- **WHAT YOU SHOULD DO**
Repeat only the lines below from the one containing "当要创建一个子类的对象的时候，计算机会将子类和父类的类文件都加载到方法区中" through the one containing "#### 4.继承的使用场景", inclusive, exactly as written.

Data entries

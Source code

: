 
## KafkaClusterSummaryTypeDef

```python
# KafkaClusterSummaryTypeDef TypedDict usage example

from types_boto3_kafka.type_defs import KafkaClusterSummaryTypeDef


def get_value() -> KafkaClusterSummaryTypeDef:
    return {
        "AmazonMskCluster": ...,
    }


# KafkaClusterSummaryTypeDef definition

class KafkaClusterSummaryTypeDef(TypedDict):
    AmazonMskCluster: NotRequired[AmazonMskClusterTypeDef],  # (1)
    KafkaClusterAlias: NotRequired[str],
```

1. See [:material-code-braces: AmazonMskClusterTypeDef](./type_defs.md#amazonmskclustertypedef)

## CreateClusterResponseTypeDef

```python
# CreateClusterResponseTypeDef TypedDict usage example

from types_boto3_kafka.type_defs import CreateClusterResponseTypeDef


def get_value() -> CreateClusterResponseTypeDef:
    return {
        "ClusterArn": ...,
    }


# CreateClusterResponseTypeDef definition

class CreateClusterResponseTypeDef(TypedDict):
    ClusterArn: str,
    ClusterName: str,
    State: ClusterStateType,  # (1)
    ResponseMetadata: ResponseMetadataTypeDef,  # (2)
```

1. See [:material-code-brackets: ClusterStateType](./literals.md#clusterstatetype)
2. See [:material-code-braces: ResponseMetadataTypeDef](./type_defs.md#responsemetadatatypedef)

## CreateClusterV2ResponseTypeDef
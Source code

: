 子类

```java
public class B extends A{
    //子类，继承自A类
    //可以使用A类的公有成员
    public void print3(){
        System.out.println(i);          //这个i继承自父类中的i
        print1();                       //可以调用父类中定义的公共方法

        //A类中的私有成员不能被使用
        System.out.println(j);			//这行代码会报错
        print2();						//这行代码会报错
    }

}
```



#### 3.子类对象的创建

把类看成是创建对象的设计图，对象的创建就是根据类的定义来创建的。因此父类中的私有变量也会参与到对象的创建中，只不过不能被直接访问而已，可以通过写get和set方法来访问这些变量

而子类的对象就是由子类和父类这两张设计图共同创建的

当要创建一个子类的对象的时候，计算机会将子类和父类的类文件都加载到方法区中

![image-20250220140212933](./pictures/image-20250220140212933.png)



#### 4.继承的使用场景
* * *
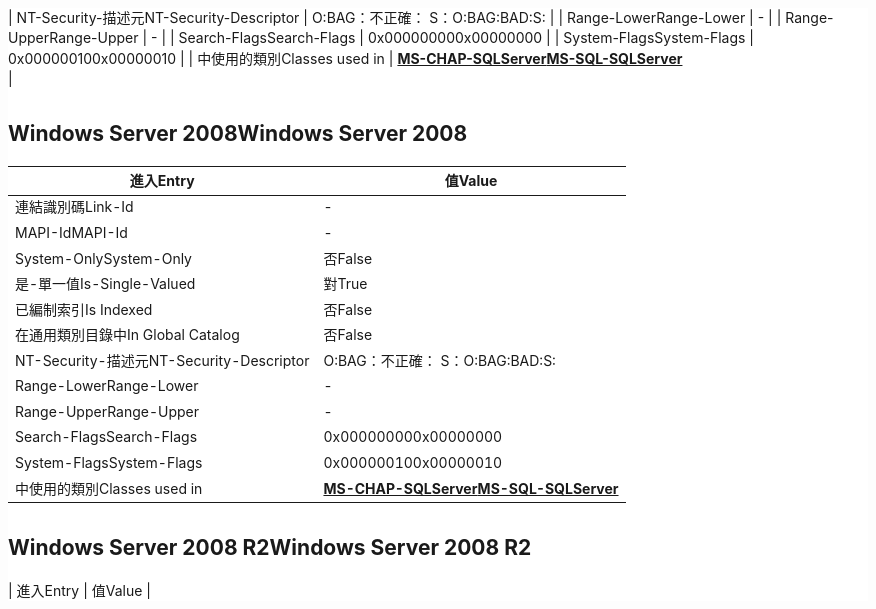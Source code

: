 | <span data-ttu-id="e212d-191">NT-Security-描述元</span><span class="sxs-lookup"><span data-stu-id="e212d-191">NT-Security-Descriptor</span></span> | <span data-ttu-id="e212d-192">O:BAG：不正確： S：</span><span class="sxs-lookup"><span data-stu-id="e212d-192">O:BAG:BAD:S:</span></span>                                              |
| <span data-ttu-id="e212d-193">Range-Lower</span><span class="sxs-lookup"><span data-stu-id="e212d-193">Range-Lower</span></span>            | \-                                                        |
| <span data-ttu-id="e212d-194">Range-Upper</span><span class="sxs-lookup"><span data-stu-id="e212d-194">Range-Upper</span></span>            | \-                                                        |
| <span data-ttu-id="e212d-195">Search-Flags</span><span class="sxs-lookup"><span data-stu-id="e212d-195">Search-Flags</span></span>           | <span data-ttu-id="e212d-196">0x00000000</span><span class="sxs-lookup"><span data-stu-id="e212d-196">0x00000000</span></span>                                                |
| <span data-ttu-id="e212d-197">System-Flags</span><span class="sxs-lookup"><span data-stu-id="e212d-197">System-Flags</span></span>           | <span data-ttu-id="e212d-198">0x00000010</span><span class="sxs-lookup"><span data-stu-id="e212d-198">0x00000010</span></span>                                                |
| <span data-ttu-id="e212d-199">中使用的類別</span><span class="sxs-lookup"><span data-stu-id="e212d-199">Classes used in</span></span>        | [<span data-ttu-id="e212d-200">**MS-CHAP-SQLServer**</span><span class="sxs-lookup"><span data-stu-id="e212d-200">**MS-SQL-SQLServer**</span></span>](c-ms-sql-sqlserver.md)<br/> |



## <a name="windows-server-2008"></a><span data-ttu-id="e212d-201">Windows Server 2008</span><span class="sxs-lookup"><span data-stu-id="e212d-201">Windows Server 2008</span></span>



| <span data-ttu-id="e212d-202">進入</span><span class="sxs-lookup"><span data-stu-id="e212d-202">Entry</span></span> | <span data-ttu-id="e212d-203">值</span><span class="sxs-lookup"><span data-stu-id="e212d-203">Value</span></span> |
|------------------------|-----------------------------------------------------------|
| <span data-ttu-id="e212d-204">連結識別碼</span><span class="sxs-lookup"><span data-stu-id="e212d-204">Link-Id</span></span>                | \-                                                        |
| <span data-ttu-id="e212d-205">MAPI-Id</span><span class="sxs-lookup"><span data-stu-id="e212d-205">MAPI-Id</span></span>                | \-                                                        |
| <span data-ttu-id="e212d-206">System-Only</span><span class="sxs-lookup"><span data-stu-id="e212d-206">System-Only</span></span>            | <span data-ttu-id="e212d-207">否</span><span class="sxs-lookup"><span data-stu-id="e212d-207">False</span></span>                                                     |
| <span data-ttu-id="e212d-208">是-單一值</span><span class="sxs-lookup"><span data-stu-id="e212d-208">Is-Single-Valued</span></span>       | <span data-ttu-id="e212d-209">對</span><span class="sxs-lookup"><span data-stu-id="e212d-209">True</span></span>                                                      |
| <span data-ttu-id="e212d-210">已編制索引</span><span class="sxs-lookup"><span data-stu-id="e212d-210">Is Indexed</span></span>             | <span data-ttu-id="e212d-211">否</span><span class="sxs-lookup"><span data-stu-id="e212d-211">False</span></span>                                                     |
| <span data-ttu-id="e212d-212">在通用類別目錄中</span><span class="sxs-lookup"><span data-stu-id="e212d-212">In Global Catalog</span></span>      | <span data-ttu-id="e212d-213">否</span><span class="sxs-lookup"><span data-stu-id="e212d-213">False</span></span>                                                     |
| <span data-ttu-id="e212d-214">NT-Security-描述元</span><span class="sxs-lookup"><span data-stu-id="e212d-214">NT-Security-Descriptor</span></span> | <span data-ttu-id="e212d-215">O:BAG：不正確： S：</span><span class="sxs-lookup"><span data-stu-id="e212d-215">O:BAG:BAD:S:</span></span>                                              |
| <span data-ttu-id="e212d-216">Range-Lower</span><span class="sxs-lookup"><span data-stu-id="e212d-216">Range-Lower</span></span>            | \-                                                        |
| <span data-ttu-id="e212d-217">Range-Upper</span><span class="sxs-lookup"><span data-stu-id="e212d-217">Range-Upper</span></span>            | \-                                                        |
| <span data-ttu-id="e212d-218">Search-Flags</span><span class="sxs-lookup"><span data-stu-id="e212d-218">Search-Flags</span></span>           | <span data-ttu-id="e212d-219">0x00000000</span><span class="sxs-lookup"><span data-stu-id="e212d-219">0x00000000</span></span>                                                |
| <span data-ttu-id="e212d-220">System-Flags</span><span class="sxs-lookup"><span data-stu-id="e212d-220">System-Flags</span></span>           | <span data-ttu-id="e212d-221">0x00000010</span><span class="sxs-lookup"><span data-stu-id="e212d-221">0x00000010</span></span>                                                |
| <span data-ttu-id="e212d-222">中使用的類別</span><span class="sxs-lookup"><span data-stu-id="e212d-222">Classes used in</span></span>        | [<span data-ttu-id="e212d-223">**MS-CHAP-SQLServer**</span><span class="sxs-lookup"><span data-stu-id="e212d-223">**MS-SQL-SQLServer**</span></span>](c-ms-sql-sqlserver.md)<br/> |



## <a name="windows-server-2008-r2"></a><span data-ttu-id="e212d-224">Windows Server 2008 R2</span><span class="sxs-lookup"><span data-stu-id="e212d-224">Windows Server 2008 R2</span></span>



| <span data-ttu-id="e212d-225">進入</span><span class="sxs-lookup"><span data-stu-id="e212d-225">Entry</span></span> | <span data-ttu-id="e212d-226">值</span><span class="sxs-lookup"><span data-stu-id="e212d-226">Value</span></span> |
...
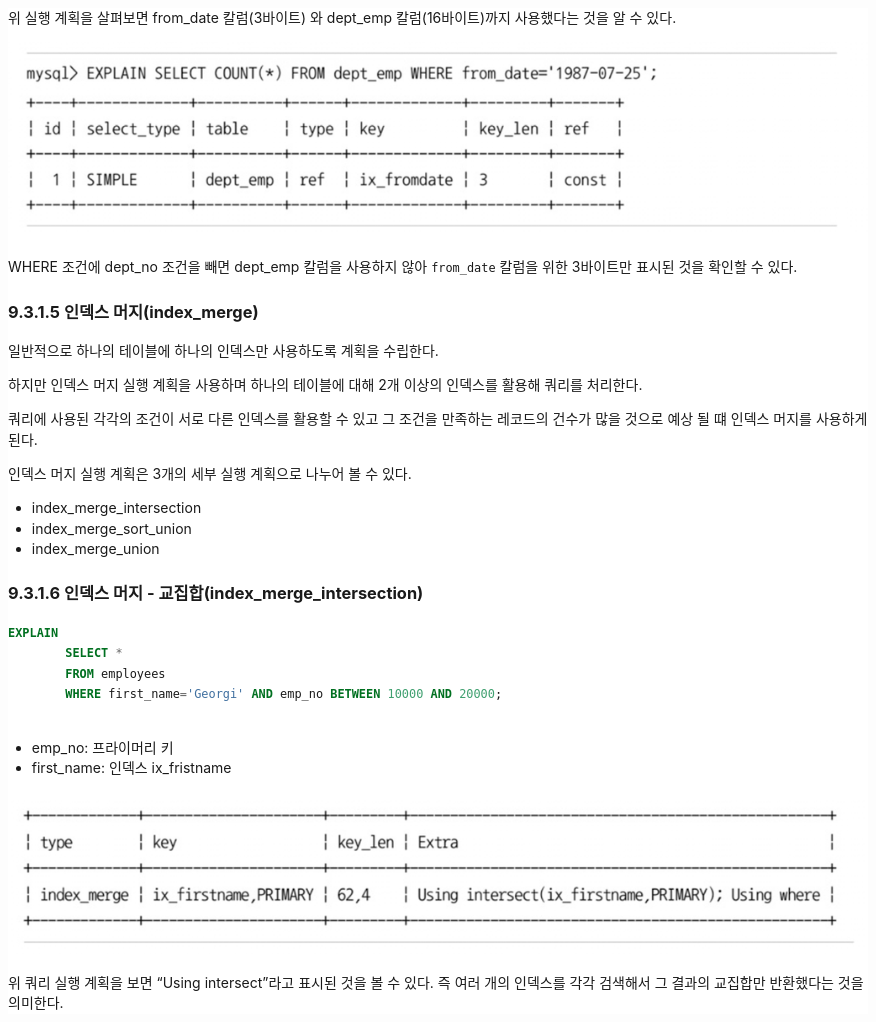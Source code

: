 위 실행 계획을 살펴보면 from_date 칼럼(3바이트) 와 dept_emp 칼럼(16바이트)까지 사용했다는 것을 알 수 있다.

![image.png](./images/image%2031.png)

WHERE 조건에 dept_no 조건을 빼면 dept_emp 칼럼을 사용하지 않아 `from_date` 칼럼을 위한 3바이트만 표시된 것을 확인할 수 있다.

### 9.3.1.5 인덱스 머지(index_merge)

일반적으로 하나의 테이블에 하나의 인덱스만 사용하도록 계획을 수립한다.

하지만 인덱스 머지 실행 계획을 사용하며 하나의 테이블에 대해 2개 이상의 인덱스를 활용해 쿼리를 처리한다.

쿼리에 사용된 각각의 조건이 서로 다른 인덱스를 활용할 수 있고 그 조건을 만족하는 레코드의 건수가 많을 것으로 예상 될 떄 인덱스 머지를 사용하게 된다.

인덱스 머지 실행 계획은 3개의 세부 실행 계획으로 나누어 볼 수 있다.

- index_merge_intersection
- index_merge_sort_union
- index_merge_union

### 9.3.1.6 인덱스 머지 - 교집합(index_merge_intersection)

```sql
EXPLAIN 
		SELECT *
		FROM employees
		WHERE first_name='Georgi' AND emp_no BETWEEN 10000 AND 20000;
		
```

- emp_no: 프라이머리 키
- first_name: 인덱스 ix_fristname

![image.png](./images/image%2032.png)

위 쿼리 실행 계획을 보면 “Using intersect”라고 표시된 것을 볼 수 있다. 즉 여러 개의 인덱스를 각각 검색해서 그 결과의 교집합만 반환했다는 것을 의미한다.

- **ANSWER BOX**
当要创建一个子类的对象的时候，计算机会将子类和父类的类文件都加载到方法区中

![image-20250220140212933](./pictures/image-20250220140212933.png)



#### 4.继承的使用场景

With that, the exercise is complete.